*** Task data
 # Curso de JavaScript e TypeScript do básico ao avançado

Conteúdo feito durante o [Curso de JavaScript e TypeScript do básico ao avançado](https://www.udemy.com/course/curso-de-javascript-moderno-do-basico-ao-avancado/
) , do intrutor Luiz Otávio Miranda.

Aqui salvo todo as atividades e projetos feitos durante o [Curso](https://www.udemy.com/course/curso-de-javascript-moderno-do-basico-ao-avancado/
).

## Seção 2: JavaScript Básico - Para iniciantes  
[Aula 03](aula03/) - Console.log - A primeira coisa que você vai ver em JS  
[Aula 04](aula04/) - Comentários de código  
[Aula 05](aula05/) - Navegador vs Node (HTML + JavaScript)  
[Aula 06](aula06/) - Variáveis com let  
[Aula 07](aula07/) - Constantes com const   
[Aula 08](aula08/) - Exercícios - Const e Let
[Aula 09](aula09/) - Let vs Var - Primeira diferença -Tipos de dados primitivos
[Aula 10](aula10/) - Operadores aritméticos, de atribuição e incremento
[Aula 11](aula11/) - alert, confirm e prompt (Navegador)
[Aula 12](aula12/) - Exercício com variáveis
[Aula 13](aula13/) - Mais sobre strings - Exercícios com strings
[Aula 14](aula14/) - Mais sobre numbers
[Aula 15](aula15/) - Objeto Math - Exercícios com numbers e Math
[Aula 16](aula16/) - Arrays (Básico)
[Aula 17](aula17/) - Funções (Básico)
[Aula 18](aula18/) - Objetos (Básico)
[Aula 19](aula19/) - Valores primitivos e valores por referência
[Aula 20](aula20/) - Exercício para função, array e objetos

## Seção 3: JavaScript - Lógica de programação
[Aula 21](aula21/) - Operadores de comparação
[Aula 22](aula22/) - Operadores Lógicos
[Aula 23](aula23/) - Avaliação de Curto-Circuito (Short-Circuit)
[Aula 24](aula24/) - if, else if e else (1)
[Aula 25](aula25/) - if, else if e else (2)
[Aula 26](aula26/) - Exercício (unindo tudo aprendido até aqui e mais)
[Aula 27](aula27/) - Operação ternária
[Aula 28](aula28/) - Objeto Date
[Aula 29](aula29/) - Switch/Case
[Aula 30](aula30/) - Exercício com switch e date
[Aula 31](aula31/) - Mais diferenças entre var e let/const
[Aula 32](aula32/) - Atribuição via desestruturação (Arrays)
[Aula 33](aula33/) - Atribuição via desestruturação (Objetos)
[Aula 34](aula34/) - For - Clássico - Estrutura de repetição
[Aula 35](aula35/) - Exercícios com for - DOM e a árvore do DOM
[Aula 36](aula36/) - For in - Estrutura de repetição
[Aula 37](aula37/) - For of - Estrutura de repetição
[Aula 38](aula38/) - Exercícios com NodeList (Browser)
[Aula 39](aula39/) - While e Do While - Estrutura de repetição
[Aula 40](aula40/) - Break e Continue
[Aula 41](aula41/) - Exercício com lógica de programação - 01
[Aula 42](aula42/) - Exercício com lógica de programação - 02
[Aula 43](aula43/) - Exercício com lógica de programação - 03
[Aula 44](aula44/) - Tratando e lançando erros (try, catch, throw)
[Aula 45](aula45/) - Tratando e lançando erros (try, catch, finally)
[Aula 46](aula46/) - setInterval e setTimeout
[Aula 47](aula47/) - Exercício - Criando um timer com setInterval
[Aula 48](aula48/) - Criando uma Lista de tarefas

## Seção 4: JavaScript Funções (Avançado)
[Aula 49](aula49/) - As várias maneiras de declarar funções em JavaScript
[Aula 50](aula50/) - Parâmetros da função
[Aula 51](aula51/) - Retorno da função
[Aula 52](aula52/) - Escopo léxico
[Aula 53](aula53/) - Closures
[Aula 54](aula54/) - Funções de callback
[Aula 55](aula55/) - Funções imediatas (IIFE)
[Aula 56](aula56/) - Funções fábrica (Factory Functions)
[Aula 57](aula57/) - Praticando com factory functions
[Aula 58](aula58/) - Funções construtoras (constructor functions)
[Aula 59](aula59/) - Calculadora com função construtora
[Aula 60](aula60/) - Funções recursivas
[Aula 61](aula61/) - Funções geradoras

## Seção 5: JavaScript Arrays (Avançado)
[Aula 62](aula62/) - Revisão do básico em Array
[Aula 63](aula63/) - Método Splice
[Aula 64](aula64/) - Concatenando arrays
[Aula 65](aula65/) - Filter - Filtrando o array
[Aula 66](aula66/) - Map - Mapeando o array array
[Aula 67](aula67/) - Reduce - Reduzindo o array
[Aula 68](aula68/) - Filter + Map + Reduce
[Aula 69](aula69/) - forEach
******
_Directions_. An exact copy of the line containing "[Aula 52](aula52/) - Escopo léxico" and all lines after it, through the last line of the entries, is the required answer.

_Response for this exercise_.
[Aula 52](aula52/) - Escopo léxico
[Aula 53](aula53/) - Closures
[Aula 54](aula54/) - Funções de callback
[Aula 55](aula55/) - Funções imediatas (IIFE)
[Aula 56](aula56/) - Funções fábrica (Factory Functions)
[Aula 57](aula57/) - Praticando com factory functions
[Aula 58](aula58/) - Funções construtoras (constructor functions)
[Aula 59](aula59/) - Calculadora com função construtora
[Aula 60](aula60/) - Funções recursivas
[Aula 61](aula61/) - Funções geradoras

## Seção 5: JavaScript Arrays (Avançado)
[Aula 62](aula62/) - Revisão do básico em Array
[Aula 63](aula63/) - Método Splice
[Aula 64](aula64/) - Concatenando arrays
[Aula 65](aula65/) - Filter - Filtrando o array
[Aula 66](aula66/) - Map - Mapeando o array array
[Aula 67](aula67/) - Reduce - Reduzindo o array
[Aula 68](aula68/) - Filter + Map + Reduce
[Aula 69](aula69/) - forEach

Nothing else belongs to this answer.